2008/5/29 Andreas Schäfer <
gentryx@gmx.de>:
Hi Amy,
On 16:10 Thu 29 May , Lee Amy wrote:
> MicroTar parallel version was terminated after 463 minutes with following
> error messages:
> ================================================
> [gnode5:31982] [ 0] /lib64/tls/libpthread.so.0 [0x345460c430]
> [gnode5:31982] [ 1] microtar(LocateNuclei+0x137) [0x403037]
> [gnode5:31982] [ 2] microtar(main+0x4ac) [0x40431c]
> [gnode5:31982] [ 3] /lib64/tls/libc.so.6(__libc_start_main+0xdb)
> [0x3453b1c3fb]
> [gnode5:31982] [ 4] microtar [0x402e6a]
> [gnode5:31982] *** End of error message ***
> mpirun noticed that job rank 0 with PID 18710 on node gnode1 exited on
> signal 15 (Terminated).
> 19 additional processes aborted (not shown)

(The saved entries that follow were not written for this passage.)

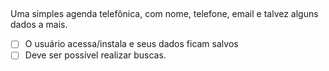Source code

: ## 

Uma simples agenda telefônica, com nome, telefone, email e talvez alguns dados a mais.

- [ ] O usuário acessa/instala e seus dados ficam salvos
- [ ] Deve ser possível realizar buscas.
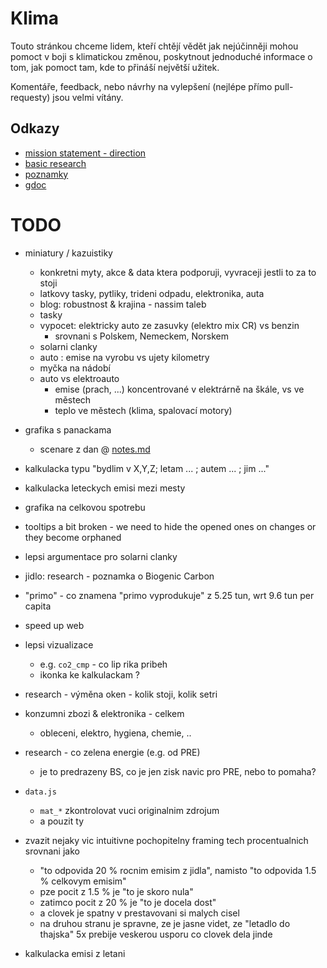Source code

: # Klima

Touto stránkou chceme lidem, kteří chtějí vědět jak nejúčinněji
mohou pomoct v boji s klimatickou změnou, poskytnout jednoduché
informace o tom, jak pomoct tam, kde to přináší největší užitek.

Komentáře, feedback, nebo návrhy na vylepšení (nejlépe přímo pull-requesty) jsou velmi vítány.

## Odkazy

- [mission statement - direction](./direction.md)
- [basic research](./research.md)
- [poznamky](./notes.md)
- [gdoc](https://docs.google.com/spreadsheets/d/1arbOVZUZKpBNe7P7ySRXM5jGnanavbzEEimG9vPJXX4/edit?usp=sharing)


# TODO

- miniatury / kazuistiky
	- konkretni myty, akce & data ktera podporuji, vyvraceji jestli to za to stoji
	- latkovy tasky, pytliky, trideni odpadu, elektronika, auta
	- blog: robustnost & krajina - nassim taleb
	- tasky
	- vypocet: elektricky auto ze zasuvky (elektro mix CR) vs benzin
		- srovnani s Polskem, Nemeckem, Norskem
	- solarni clanky
	- auto : emise na vyrobu vs ujety kilometry
	- myčka na nádobí
	- auto vs elektroauto
		- emise (prach, ...) koncentrované v elektrárně na škále, vs ve městech
		- teplo ve městech (klima, spalovací motory)


- grafika s panackama
	- scenare z dan @ [notes.md](./notes.md)

- kalkulacka typu "bydlim v X,Y,Z; letam ... ; autem ... ; jim ..."
- kalkulacka leteckych emisi mezi mesty
- grafika na celkovou spotrebu

- tooltips a bit broken - we need to hide the opened ones on changes or they become orphaned

- lepsi argumentace pro solarni clanky
- jidlo: research - poznamka o Biogenic Carbon
	
- "primo" - co znamena "primo vyprodukuje" z 5.25 tun, wrt 9.6 tun per capita
- speed up web
- lepsi vizualizace
    - e.g. `co2_cmp` - co lip rika pribeh
    - ikonka ke kalkulackam ?
- research - výměna oken - kolik stoji, kolik setri
- konzumni zbozi & elektronika - celkem
	- obleceni, elektro, hygiena, chemie, ..

- research - co zelena energie (e.g. od PRE)
    - je to predrazeny BS, co je jen zisk navic pro PRE, nebo to pomaha?
- `data.js`
    - `mat_*` zkontrolovat vuci originalnim zdrojum
    - a pouzit ty
- zvazit nejaky vic intuitivne pochopitelny
    framing tech procentualnich srovnani jako
    - "to odpovida 20 % rocnim emisim z jidla", namisto
      "to odpovida 1.5 % celkovym emisim" 
    - pze pocit z 1.5 % je "to je skoro nula"
    - zatimco pocit z 20 % je "to je docela dost"
    - a clovek je spatny v prestavovani si malych cisel
    - na druhou stranu je spravne, ze je jasne videt, ze
        "letadlo do thajska" 5x prebije veskerou usporu co clovek dela jinde

- kalkulacka emisi z letani


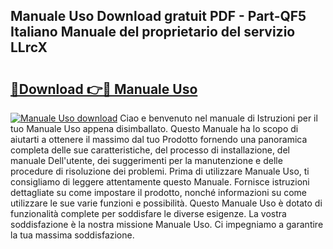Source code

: ## Manuale Uso Download gratuit PDF - Part-QF5 Italiano Manuale del proprietario del servizio LLrcX

# <h2><a href="http://dfgodk8.blite.top/?on=Manuale+Uso">🔗Download 👉🔴 Manuale Uso</a></h2>

[![Manuale Uso download](https://i.imgur.com/lujVjoI.png)](http://dfgodk8.blite.top/?on=Manuale+Uso)
Ciao e benvenuto nel manuale di Istruzioni per il tuo Manuale Uso appena disimballato. Questo Manuale ha lo scopo di aiutarti a ottenere il massimo dal tuo Prodotto fornendo una panoramica completa delle sue caratteristiche, del processo di installazione, del manuale Dell'utente, dei suggerimenti per la manutenzione e delle procedure di risoluzione dei problemi. Prima di utilizzare Manuale Uso, ti consigliamo di leggere attentamente questo Manuale. Fornisce istruzioni dettagliate su come impostare il prodotto, nonché informazioni su come utilizzare le sue varie funzioni e possibilità. Questo Manuale Uso è dotato di funzionalità complete per soddisfare le diverse esigenze. La vostra soddisfazione è la nostra missione Manuale Uso. Ci impegniamo a garantire la tua massima soddisfazione.
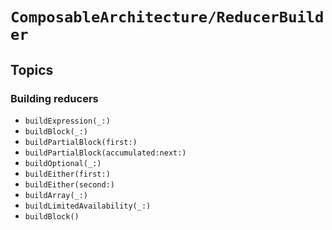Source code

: # ``ComposableArchitecture/ReducerBuilder``

## Topics

### Building reducers

- ``buildExpression(_:)``
- ``buildBlock(_:)``
- ``buildPartialBlock(first:)``
- ``buildPartialBlock(accumulated:next:)``
- ``buildOptional(_:)``
- ``buildEither(first:)``
- ``buildEither(second:)``
- ``buildArray(_:)``
- ``buildLimitedAvailability(_:)``
- ``buildBlock()``

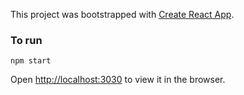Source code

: This project was bootstrapped with [Create React App](https://github.com/facebook/create-react-app).

### To run

`npm start`

Open [http://localhost:3030](http://localhost:3030) to view it in the browser.
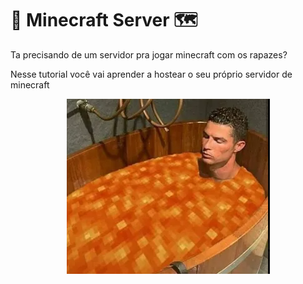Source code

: # 🧱 Minecraft Server 🗺

 Ta precisando de um servidor pra jogar minecraft com os rapazes?
 
 Nesse tutorial você vai aprender a hostear o seu próprio servidor de minecraft

 
<p align="center">
     <img src="cr.png" />
</p>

> ================================================
if I'm not mistaken, signal 15 is SIGTERM, which is sent to processes
to terminate them. To me this sounds like your application is
terminated from an external instance, maybe because your job exceeded
the wall clock time limit of your scheduling system. Does the job
repeatedly fail at the same time? Do shorter jobs finish successfully?
Just my 0.02 Euros (-8
Cheers
-Andreas
--
============================================
Andreas Schäfer
Cluster and Metacomputing Working Group
Friedrich-Schiller-Universität Jena, Germany
PGP/GPG key via keyserver
I'm a bright... http://www.the-brights.net
============================================
(\___/)
(+'.'+)
(")_(")
This is Bunny. Copy and paste Bunny into your
signature to help him gain world domination!
_______________________________________________
users mailing list
users@open-mpi.org
http://www.open-mpi.org/mailman/listinfo.cgi/users
Thank you very much. If I do a shorter job it seems run well. And the job dosen't repeatedly fail at the same time, but it will fail at this error messages. Anyway, I'm not using a scheduling system. So any suggestions?